◆ What to do ◆
When the line with "0010 0101 | 0x25 | char 2B" turns up below, begin repeating exactly, and carry on through the line with "- **To add a"; no pictures go into the copy.

◆ Data ◆
== Segment start ==
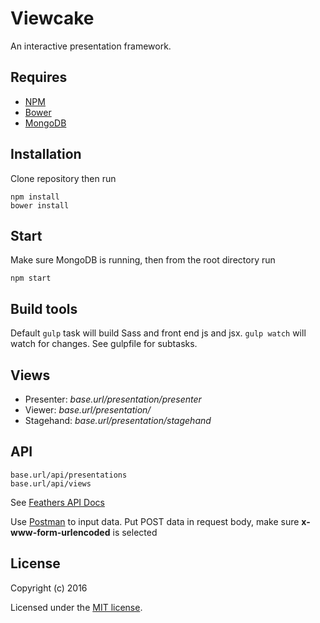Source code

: # Viewcake

An interactive presentation framework.

## Requires

* [NPM](https://www.npmjs.com)
* [Bower](http://bower.io)
* [MongoDB](https://www.mongodb.org)

## Installation

Clone repository then run

    npm install
    bower install

## Start

Make sure MongoDB is running, then from the root directory run

    npm start


##  Build tools

Default `gulp` task will build Sass and front end js and jsx. `gulp watch` will watch for changes. See gulpfile for subtasks.

## Views

* Presenter: *base.url/presentation/presenter*
* Viewer: *base.url/presentation/*
* Stagehand: *base.url/presentation/stagehand*

## API

    base.url/api/presentations
    base.url/api/views

See [Feathers API Docs](http://feathersjs.com/docs/)

Use [Postman](https://www.getpostman.com) to input data. Put POST data in request body, make sure **x-www-form-urlencoded** is selected

## License

Copyright (c) 2016

Licensed under the [MIT license](LICENSE).
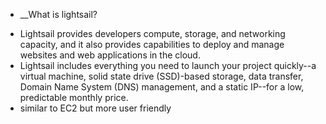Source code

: * __What is lightsail?
- Lightsail provides developers compute, storage, and networking capacity, and it also provides capabilities to deploy and manage websites and web applications in the cloud.
- Lightsail includes everything you need to launch your project quickly--a virtual machine, solid state drive (SSD)-based storage, data transfer, Domain Name System (DNS) management, and a static IP--for a low, predictable monthly price.
- similar to EC2 but more user friendly
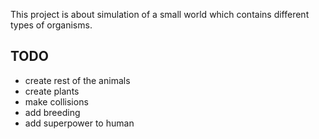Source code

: This project is about simulation of a small world which contains 
different types of organisms.

## TODO
* create rest of the animals
* create plants
* make collisions
* add breeding
* add superpower to human

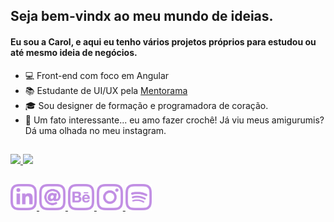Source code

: ## Seja bem-vindx ao meu mundo de ideias.
#### Eu sou a __Carol__, e aqui eu tenho vários projetos próprios para estudou ou até mesmo ideia de negócios.

- 💻 Front-end com foco em Angular
- 📚 Estudante de UI/UX pela [Mentorama](https://mentorama.com.br/)
- 🎓 Sou designer de formação e programadora de coração.
- 🤔 Um fato interessante... eu amo fazer crochê! Já viu meus amigurumis? Dá uma olhada no meu instagram.

##

 <div id="git-panels">
  <a target="_blank" href="https://github.com/mlorac">
  <img height="180em" src="https://github-readme-stats.vercel.app/api?username=mlorac&show_icons=true&theme=material-palenight&include_all_commits=true&count_private=true"/>
  <img height="180em" src="https://github-readme-stats.vercel.app/api/top-langs/?username=mlorac&layout=compact&langs_count=7&theme=material-palenight"/>
</div>

 ##
 
 <div id="socials-buttons">
   <a href="https://www.linkedin.com/in/mlorac" target="_blank" id="linkedin">
    <img src="https://github.com/mlorac/mlorac/blob/main/imgs/linkedin.png" target="_blank" style="width: 3em;">
  </a>
  <a href = "mailto:ana.mlorac@gmail.com" id="email">
   <img src="https://github.com/mlorac/mlorac/blob/main/imgs/email.png" target="_blank" style="width: 3em;">
  </a>
  <a href="https://www.behance.net/mlorac" target="_blank" id="behance">
   <img src="https://github.com/mlorac/mlorac/blob/main/imgs/behance.png" target="_blank" style="width: 3em;">
  </a>
  <a href="https://instagram.com/lorac.git" target="_blank" id="instagram">
   <img src="https://github.com/mlorac/mlorac/blob/main/imgs/instagram.png" target="_blank" style="width: 3em;">
  </a>
  <a href="https://open.spotify.com/playlist/01ZO7XfQpg1Q0h99ABaIh0?si=48a7ac843a804854" target="_blank" id="spotify">
   <img src="https://github.com/mlorac/mlorac/blob/main/imgs/spotify.png" target="_blank" style="width: 3em;">
  </a>
</div>
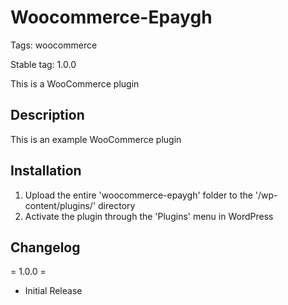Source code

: # Woocommerce-Epaygh

Tags: woocommerce

Stable tag: 1.0.0


This is a WooCommerce plugin

## Description

This is an example WooCommerce plugin

## Installation

1. Upload the entire 'woocommerce-epaygh' folder to the '/wp-content/plugins/' directory
2. Activate the plugin through the 'Plugins' menu in WordPress

## Changelog 

= 1.0.0 =
* Initial Release

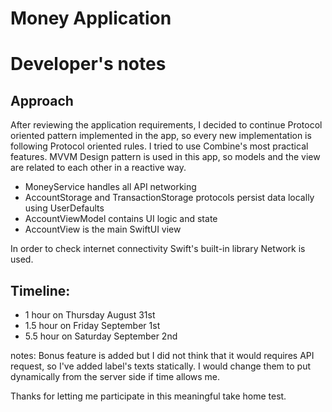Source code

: # Money Application
# Developer's notes

## Approach

After reviewing the application requirements, I decided to continue Protocol oriented pattern implemented in the app, so every new implementation is following Protocol oriented rules. I tried to use Combine's most practical features. MVVM Design pattern is used in this app, so models and the view are related to each other in a reactive way. 

- MoneyService handles all API networking
- AccountStorage and TransactionStorage protocols persist data locally using UserDefaults
- AccountViewModel contains UI logic and state
- AccountView is the main SwiftUI view

In order to check internet connectivity Swift's built-in library Network is used. 

## Timeline:

- 1 hour on Thursday August 31st
- 1.5 hour on Friday September 1st
- 5.5 hour on Saturday September 2nd

notes: Bonus feature is added but I did not think that it would requires API request, so I've added label's texts statically. I would change them to put dynamically from the server side if time allows me.


Thanks for letting me participate in this meaningful take home test.

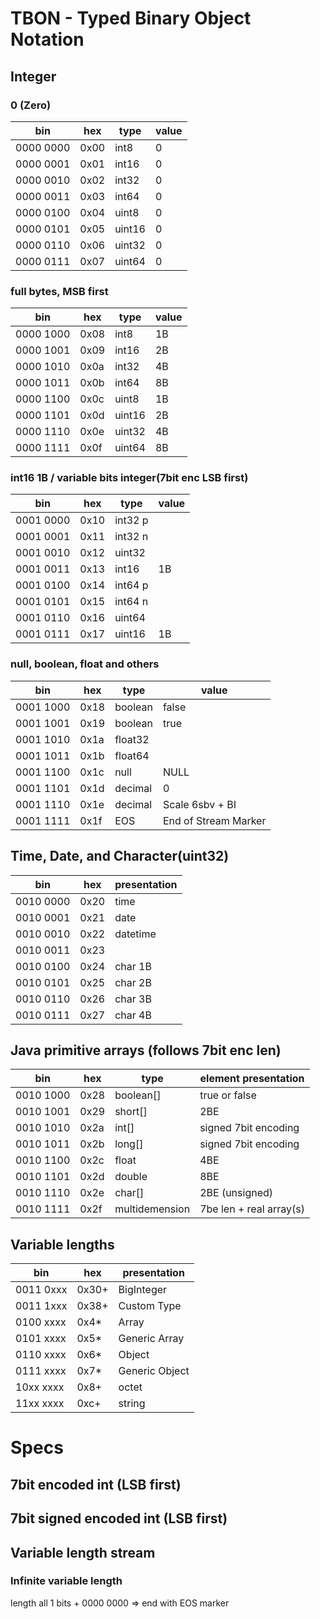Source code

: # TBON - Typed Binary Object Notation

## Integer
### 0 (Zero)
bin | hex | type | value
--- | --- | -----| -------
0000 0000 | 0x00 | int8 | 0
0000 0001 | 0x01 | int16 | 0
0000 0010 | 0x02 | int32 | 0
0000 0011 | 0x03 | int64 | 0
0000 0100 | 0x04 | uint8 | 0
0000 0101 | 0x05 | uint16 | 0
0000 0110 | 0x06 | uint32 | 0
0000 0111 | 0x07 | uint64 | 0

### full bytes, MSB first
bin | hex | type | value
--- | --- | -----| -------
0000 1000 | 0x08 | int8 | 1B
0000 1001 | 0x09 | int16 | 2B
0000 1010 | 0x0a | int32 | 4B
0000 1011 | 0x0b | int64 | 8B
0000 1100 | 0x0c | uint8 | 1B
0000 1101 | 0x0d | uint16 | 2B
0000 1110 | 0x0e | uint32 | 4B
0000 1111 | 0x0f | uint64 | 8B

### int16 1B / variable bits integer(7bit enc LSB first)
bin | hex | type | value
--- | --- | -----| -------
0001 0000 | 0x10 | int32 p |
0001 0001 | 0x11 | int32 n | 
0001 0010 | 0x12 | uint32 |
0001 0011 | 0x13 | int16 | 1B
0001 0100 | 0x14 | int64 p |
0001 0101 | 0x15 | int64 n |
0001 0110 | 0x16 | uint64 |
0001 0111 | 0x17 | uint16 | 1B

### null, boolean, float and others
bin | hex | type | value
--- | --- | -----| -------
0001 1000 | 0x18 | boolean | false
0001 1001 | 0x19 | boolean | true
0001 1010 | 0x1a | float32 |
0001 1011 | 0x1b | float64 |
0001 1100 | 0x1c | null | NULL
0001 1101 | 0x1d | decimal | 0
0001 1110 | 0x1e | decimal | Scale 6sbv + BI
0001 1111 | 0x1f | EOS | End of Stream Marker

## Time, Date, and Character(uint32)
bin | hex | presentation
--- | --- | ----
0010 0000 | 0x20 | time
0010 0001 | 0x21 | date
0010 0010 | 0x22 | datetime
0010 0011 | 0x23 |
0010 0100 | 0x24 | char 1B
0010 0101 | 0x25 | char 2B
0010 0110 | 0x26 | char 3B
0010 0111 | 0x27 | char 4B

## Java primitive arrays (follows 7bit enc len)
bin | hex | type | element presentation
--- | --- | ---- | ---
0010 1000 | 0x28 | boolean[] | true or false
0010 1001 | 0x29 | short[] | 2BE
0010 1010 | 0x2a | int[] | signed 7bit encoding
0010 1011 | 0x2b | long[] | signed 7bit encoding
0010 1100 | 0x2c | float | 4BE
0010 1101 | 0x2d | double | 8BE
0010 1110 | 0x2e | char[] | 2BE (unsigned)
0010 1111 | 0x2f | multidemension | 7be len + real array(s)

## Variable lengths
bin | hex | presentation
--- | --- | ----
0011 0xxx | 0x30+ | BigInteger
0011 1xxx | 0x38+ | Custom Type
0100 xxxx | 0x4* | Array
0101 xxxx | 0x5* | Generic Array
0110 xxxx | 0x6* | Object
0111 xxxx | 0x7* | Generic Object
10xx xxxx | 0x8+ | octet
11xx xxxx | 0xc+ | string

# Specs

## 7bit encoded int (LSB first)

## 7bit signed encoded int (LSB first)

## Variable length stream
### Infinite variable length
length all 1 bits + 0000 0000 => end with EOS marker


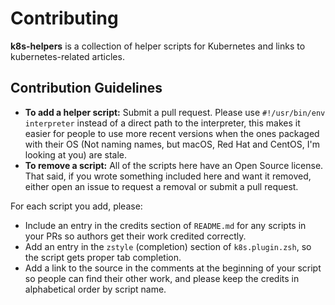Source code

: # Contributing

**k8s-helpers** is a collection of helper scripts for Kubernetes and links to kubernetes-related articles.

## Contribution Guidelines

- **To add a helper script:** Submit a pull request. Please use `#!/usr/bin/env interpreter` instead of a direct path to the interpreter, this makes it easier for people to use more recent versions when the ones packaged with their OS (Not naming names, but macOS, Red Hat and CentOS, I'm looking at you) are stale.
- **To remove a script:** All of the scripts here have an Open Source license. That said, if you wrote something included here and want it removed, either open an issue to request a removal or submit a pull request.

For each script you add, please:
* Include an entry in the credits section of `README.md` for any scripts in your PRs so authors get their work credited correctly.
* Add an entry in the `zstyle` (completion) section of `k8s.plugin.zsh`, so the script gets proper tab completion.
* Add a link to the source in the comments at the beginning of your script so people can find their other work, and please keep the credits in alphabetical order by script name.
== Segment end ==
◆ Answer for this exercise ◆
0010 0101 | 0x25 | char 2B
0010 0110 | 0x26 | char 3B
0010 0111 | 0x27 | char 4B

## Java primitive arrays (follows 7bit enc len)
bin | hex | type | element presentation
--- | --- | ---- | ---
0010 1000 | 0x28 | boolean[] | true or false
0010 1001 | 0x29 | short[] | 2BE
0010 1010 | 0x2a | int[] | signed 7bit encoding
0010 1011 | 0x2b | long[] | signed 7bit encoding
0010 1100 | 0x2c | float | 4BE
0010 1101 | 0x2d | double | 8BE
0010 1110 | 0x2e | char[] | 2BE (unsigned)
0010 1111 | 0x2f | multidemension | 7be len + real array(s)

## Variable lengths
bin | hex | presentation
--- | --- | ----
0011 0xxx | 0x30+ | BigInteger
0011 1xxx | 0x38+ | Custom Type
0100 xxxx | 0x4* | Array
0101 xxxx | 0x5* | Generic Array
0110 xxxx | 0x6* | Object
0111 xxxx | 0x7* | Generic Object
10xx xxxx | 0x8+ | octet
11xx xxxx | 0xc+ | string

# Specs

## 7bit encoded int (LSB first)

## 7bit signed encoded int (LSB first)

## Variable length stream
### Infinite variable length
length all 1 bits + 0000 0000 => end with EOS marker


Source code

: # Contributing

**k8s-helpers** is a collection of helper scripts for Kubernetes and links to kubernetes-related articles.

## Contribution Guidelines

- **To add a helper script:** Submit a pull request. Please use `#!/usr/bin/env interpreter` instead of a direct path to the interpreter, this makes it easier for people to use more recent versions when the ones packaged with their OS (Not naming names, but macOS, Red Hat and CentOS, I'm looking at you) are stale.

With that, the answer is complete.